TL;DR: This page is getting a lot of views as the Win 10 deadline approaches. If you have a Dell machine, boot in safe mode or remote in via remote desktop and rename the file “C:\Program Files\Realtek\Audio\HDA\RtkNGUI64.exe”. This should allow you to boot without the blue screen.
So we rolled out the Windows 10 Fall Update (1511) to a couple of PCs at the office that were running Windows 10 RTM. Every machine appeared to upgrade fine, but once any user logged into the PC, it would throw up a frowny-face blue screen stating that “Your computer experienced a problem and needs to restart”. The “if you want to know more” reference was listed as “APC_INDEX_MISMATCH”. Searching around for this points to a driver issue, though there wasn’t really an indication of what exactly it might be.
There wasn’t enough time between the login and the blue screen to do any troubleshooting, but there were a few interesting notes:
- The PCs could stay at the lock screen or the login screen indefinitely. The blue screen only occurred AFTER logging in. This would indicate that the issue is unlikely to be a driver, as drivers would load prior to logging in.
- The blue screen appeared after login regardless of network connectivity. Wire plugged in or not, right after hitting the desktop the system would crash. The implication here is that the problem is something already on the PC as opposed to something running in the network logon script.
- All of the machines were Dell Optiplex desktops, but several different models.
Taking these items together, it would seem to point to a startup program.
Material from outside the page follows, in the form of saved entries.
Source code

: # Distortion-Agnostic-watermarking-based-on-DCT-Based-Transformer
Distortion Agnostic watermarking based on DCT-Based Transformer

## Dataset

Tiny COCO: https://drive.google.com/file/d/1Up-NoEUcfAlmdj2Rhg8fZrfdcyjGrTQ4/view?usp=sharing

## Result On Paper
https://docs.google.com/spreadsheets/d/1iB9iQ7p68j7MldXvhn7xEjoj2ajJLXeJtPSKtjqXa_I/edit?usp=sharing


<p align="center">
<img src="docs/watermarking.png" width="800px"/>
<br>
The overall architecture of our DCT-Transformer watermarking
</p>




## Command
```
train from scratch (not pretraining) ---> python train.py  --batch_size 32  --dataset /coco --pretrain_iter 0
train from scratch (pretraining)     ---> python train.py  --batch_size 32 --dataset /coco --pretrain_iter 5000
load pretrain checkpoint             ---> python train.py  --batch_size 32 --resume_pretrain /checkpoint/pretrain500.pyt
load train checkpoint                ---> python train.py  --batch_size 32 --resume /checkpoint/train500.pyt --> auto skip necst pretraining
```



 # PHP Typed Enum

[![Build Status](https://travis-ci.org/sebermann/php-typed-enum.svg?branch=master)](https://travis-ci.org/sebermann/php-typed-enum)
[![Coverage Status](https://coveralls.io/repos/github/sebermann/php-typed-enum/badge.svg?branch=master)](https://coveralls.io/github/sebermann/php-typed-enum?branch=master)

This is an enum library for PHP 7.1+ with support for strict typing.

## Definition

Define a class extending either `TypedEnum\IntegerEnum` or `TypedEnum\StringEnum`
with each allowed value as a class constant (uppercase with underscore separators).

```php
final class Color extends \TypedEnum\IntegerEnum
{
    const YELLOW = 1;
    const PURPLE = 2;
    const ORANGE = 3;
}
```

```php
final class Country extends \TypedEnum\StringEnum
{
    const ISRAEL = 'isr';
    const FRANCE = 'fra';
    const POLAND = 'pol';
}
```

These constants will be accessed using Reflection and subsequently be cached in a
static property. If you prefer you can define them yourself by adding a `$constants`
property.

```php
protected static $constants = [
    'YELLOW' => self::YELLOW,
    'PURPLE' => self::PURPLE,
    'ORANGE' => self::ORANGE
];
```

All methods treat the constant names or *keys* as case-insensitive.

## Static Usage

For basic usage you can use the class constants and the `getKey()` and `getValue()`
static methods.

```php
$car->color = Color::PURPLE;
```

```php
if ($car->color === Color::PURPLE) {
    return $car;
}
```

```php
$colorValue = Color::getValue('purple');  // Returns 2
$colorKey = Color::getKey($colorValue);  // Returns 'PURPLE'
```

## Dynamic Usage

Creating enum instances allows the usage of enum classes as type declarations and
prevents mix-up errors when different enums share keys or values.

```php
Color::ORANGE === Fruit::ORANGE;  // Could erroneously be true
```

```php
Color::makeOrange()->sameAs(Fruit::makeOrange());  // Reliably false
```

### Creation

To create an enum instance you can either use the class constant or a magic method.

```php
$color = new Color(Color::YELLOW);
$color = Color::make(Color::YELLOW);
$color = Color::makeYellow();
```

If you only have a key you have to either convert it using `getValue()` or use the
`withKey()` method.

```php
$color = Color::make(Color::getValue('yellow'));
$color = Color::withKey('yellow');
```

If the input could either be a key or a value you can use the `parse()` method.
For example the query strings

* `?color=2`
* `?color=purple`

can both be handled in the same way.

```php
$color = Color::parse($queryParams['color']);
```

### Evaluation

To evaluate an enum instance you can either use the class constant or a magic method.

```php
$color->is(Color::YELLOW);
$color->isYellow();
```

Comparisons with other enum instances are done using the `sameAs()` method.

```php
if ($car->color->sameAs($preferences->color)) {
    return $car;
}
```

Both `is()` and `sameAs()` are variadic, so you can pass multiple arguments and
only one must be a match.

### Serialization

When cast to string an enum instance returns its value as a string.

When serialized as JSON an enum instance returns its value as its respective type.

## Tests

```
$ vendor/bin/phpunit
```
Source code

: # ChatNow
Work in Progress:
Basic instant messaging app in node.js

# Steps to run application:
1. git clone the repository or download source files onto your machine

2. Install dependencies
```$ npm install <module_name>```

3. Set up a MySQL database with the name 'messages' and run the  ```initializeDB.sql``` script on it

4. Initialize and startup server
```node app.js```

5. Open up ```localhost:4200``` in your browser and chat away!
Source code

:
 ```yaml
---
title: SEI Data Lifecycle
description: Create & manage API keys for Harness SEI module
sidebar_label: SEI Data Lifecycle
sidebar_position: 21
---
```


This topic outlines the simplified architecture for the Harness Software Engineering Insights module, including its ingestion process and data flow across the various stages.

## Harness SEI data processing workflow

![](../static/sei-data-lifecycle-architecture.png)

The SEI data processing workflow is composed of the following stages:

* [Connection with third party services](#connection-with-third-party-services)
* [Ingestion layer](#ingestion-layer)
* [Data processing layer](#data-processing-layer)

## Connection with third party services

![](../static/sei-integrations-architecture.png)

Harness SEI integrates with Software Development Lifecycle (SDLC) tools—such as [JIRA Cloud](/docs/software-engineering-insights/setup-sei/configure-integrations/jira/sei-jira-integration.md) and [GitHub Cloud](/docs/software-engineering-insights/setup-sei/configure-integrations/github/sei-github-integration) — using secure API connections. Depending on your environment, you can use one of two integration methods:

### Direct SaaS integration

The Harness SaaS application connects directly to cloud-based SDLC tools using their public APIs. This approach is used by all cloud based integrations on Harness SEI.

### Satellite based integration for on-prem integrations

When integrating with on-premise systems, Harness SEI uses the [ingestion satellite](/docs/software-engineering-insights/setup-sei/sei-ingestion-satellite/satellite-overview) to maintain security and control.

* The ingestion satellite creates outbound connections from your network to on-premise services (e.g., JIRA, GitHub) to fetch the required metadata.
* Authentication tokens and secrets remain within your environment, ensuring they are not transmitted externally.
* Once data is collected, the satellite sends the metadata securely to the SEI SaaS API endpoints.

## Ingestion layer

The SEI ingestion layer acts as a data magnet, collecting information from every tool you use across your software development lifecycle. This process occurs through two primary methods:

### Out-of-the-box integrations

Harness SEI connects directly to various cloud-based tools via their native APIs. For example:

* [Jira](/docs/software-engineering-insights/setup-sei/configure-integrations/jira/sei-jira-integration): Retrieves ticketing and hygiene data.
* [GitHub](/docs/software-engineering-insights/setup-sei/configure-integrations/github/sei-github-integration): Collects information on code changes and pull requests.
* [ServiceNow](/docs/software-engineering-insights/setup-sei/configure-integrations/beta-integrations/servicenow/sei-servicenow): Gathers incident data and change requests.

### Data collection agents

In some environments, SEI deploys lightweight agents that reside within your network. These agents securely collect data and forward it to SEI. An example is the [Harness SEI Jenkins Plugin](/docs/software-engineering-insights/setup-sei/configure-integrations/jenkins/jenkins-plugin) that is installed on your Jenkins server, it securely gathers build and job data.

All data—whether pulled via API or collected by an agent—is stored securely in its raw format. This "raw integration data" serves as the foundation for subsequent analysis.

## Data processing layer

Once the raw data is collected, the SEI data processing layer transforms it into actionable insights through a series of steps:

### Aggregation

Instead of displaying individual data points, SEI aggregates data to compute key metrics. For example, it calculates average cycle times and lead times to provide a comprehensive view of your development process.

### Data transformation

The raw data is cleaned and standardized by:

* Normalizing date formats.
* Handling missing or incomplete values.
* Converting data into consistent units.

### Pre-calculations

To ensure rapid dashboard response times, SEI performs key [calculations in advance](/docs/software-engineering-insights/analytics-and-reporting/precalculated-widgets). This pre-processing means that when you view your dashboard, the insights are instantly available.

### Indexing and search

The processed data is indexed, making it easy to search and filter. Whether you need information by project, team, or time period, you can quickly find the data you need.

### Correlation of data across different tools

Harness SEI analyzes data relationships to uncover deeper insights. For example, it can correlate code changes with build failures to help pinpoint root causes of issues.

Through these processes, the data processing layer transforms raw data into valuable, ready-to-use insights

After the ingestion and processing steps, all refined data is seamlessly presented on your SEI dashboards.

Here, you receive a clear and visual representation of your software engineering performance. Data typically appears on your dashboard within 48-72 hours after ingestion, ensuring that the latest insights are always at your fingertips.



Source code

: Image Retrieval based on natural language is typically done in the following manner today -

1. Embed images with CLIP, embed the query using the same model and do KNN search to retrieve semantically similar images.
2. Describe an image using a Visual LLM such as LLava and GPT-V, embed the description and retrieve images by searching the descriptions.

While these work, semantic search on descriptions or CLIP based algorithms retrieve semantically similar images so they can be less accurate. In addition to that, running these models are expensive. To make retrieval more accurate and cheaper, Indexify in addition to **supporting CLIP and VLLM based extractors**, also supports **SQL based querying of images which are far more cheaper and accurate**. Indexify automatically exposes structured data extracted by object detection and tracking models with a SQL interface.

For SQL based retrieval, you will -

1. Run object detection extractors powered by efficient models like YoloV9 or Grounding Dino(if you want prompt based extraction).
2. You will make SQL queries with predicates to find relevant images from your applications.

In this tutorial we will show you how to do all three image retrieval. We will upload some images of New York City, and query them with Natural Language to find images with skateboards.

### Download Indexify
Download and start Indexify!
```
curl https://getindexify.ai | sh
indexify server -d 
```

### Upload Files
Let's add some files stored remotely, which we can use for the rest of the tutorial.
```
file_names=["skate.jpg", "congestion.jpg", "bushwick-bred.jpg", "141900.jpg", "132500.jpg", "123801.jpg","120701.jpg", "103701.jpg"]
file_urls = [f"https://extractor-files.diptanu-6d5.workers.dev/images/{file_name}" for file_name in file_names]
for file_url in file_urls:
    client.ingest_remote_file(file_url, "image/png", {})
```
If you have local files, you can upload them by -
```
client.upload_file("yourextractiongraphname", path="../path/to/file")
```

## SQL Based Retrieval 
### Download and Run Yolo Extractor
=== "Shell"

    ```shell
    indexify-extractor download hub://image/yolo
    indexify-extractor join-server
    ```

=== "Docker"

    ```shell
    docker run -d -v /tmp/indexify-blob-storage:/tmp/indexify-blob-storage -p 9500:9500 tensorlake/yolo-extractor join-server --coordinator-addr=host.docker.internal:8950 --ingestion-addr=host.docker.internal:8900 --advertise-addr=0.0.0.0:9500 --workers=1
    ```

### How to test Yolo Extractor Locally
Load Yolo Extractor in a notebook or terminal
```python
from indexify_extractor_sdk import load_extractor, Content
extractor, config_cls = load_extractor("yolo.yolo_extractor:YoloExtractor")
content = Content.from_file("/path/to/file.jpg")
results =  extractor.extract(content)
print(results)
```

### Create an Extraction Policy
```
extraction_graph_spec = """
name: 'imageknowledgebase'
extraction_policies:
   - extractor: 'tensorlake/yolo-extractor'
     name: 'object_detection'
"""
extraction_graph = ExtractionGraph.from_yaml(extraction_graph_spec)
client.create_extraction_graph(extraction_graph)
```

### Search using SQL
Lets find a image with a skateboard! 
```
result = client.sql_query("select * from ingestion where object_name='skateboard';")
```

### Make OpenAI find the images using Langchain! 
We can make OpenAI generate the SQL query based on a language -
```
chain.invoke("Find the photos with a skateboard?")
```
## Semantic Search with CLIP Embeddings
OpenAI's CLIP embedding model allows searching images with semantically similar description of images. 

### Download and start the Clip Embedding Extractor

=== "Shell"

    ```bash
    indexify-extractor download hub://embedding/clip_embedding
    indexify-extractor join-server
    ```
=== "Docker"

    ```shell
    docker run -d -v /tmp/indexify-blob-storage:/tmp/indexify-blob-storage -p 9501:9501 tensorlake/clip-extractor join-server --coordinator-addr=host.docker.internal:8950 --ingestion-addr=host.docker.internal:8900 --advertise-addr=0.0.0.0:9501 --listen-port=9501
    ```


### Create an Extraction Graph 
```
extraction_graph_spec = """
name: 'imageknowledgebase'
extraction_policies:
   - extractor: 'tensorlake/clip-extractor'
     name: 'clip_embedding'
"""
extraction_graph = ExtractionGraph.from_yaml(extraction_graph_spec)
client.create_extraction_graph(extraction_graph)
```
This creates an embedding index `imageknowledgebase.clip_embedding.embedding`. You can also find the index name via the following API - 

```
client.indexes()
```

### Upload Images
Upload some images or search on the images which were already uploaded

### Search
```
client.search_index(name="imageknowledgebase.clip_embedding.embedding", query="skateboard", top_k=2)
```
To test that, we could boot into safe mode (which doesn’t run startup items) and disable them. Microsoft has made it quite a bit harder to get into Safe Mode on Windows 8/10 (especially since this blue screen isn’t happening during startup, so it doesn’t trigger the repair mode automatically), but that is where we needed to turn to solve the problem.
If you aren’t familiar with getting into safe mode on Windows 10 (when you can’t get to the desktop to do it through the menu, anyway), power up the machine and wait for the Windows Logo to appear and the “busy” circle to start spinning at the bottom of the screen. Hold down the power button and shut the machine off before it boots up. Repeat this process a couple of times, and instead of the spinning busy circle, the text “Starting Automatic Repair” will appear. Let this run and you will be presented with a couple of tiles on the screen. Click on the Advanced options tile, and click on Startup Options. You will be asked to reboot again. Do so, and a startup options menu will appear. Select Safe Mode (or safe mode with networking, etc).
To solve this particular problem on our Dell machines, after booting into Safe Mode, open Task Manager, click on Details, and click on the Startup tab. We started by disabling all of the startup programs and rebooting into normal mode. This allowed us to log in without the blue screen.
After that, it was just a matter of starting each of the startup items until we hit a blue screen. The culprit for us turned out to be “Realtek HD Audio Manager”. The executable is located at “C:\Program Files\Realtek\Audio\HDA\RtkNGUI64.exe”. Running this .exe file immediately blue screens every PC we have tried it on that has the fall update installed.
I’m sure there will be an update for this eventually, but since you can’t even run updates while this error persists, it can be a real pain to get your PC back in working order. You can avoid the whole problem by disabling this startup executable prior to updating to the Windows 10 Fall Update.